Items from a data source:
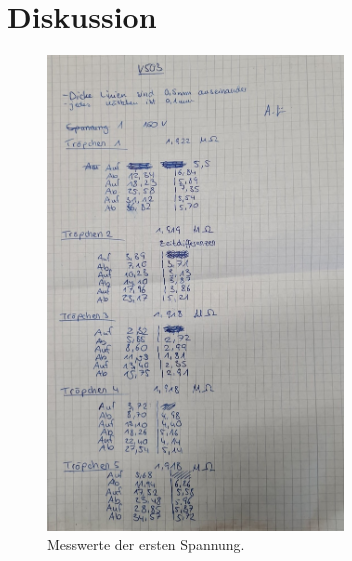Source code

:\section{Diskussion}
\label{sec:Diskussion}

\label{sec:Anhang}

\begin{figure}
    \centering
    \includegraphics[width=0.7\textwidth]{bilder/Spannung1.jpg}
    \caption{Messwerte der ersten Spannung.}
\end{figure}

* * *

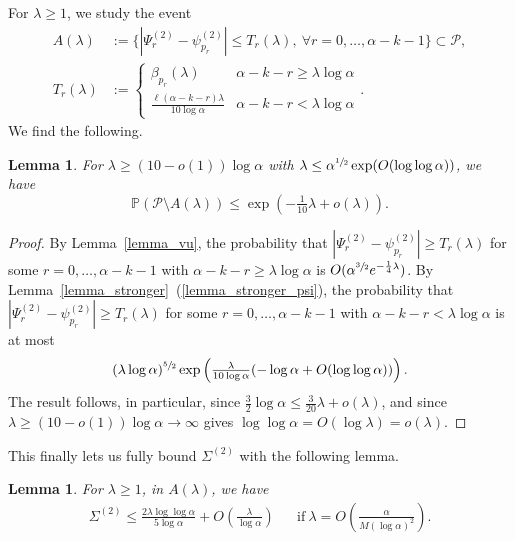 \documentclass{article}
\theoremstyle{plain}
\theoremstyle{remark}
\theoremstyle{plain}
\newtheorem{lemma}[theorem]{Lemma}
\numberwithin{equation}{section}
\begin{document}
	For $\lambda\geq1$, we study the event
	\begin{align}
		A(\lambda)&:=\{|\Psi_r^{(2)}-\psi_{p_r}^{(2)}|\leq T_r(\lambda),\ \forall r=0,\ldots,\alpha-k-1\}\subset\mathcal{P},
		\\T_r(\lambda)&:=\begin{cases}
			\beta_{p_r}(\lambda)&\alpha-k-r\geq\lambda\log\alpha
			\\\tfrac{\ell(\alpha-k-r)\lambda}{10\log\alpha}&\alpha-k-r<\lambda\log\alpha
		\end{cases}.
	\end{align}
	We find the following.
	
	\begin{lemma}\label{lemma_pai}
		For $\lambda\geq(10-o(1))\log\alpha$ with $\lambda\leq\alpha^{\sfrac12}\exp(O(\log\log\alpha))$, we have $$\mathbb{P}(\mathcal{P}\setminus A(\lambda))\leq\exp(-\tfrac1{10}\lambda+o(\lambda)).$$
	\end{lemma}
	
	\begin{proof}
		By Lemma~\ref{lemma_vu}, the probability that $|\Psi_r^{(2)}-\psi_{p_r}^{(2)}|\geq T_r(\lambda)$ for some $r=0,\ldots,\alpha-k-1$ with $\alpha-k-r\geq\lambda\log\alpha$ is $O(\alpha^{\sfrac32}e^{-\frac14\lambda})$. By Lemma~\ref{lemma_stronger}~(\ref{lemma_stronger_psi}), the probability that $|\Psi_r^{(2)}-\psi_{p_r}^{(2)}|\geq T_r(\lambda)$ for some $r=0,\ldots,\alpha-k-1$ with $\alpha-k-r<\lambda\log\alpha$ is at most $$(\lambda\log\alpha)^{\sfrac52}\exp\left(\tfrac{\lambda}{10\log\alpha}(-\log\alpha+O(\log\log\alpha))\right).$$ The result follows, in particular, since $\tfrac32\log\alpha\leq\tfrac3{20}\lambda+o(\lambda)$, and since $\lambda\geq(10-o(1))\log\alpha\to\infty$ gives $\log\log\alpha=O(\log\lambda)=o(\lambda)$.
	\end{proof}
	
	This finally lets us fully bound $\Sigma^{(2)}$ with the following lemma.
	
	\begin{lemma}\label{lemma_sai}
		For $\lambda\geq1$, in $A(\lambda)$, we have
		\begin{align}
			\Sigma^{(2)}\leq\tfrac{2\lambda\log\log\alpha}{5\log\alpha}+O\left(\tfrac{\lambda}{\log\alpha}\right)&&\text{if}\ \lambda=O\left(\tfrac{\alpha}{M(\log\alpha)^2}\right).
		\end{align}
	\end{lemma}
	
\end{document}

--

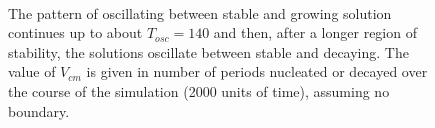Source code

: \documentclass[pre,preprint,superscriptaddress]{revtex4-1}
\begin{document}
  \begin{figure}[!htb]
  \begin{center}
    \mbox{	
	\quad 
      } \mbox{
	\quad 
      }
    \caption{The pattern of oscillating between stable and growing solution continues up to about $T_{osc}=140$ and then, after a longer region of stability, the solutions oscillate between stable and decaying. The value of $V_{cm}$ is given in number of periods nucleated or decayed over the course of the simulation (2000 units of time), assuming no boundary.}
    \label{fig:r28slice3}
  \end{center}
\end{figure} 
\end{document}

TASK PROMPT: Copy out each line of the data that includes the string "align".

ANSWER AREA:
	\begin{align}
	\end{align}
		\begin{align}
		\end{align}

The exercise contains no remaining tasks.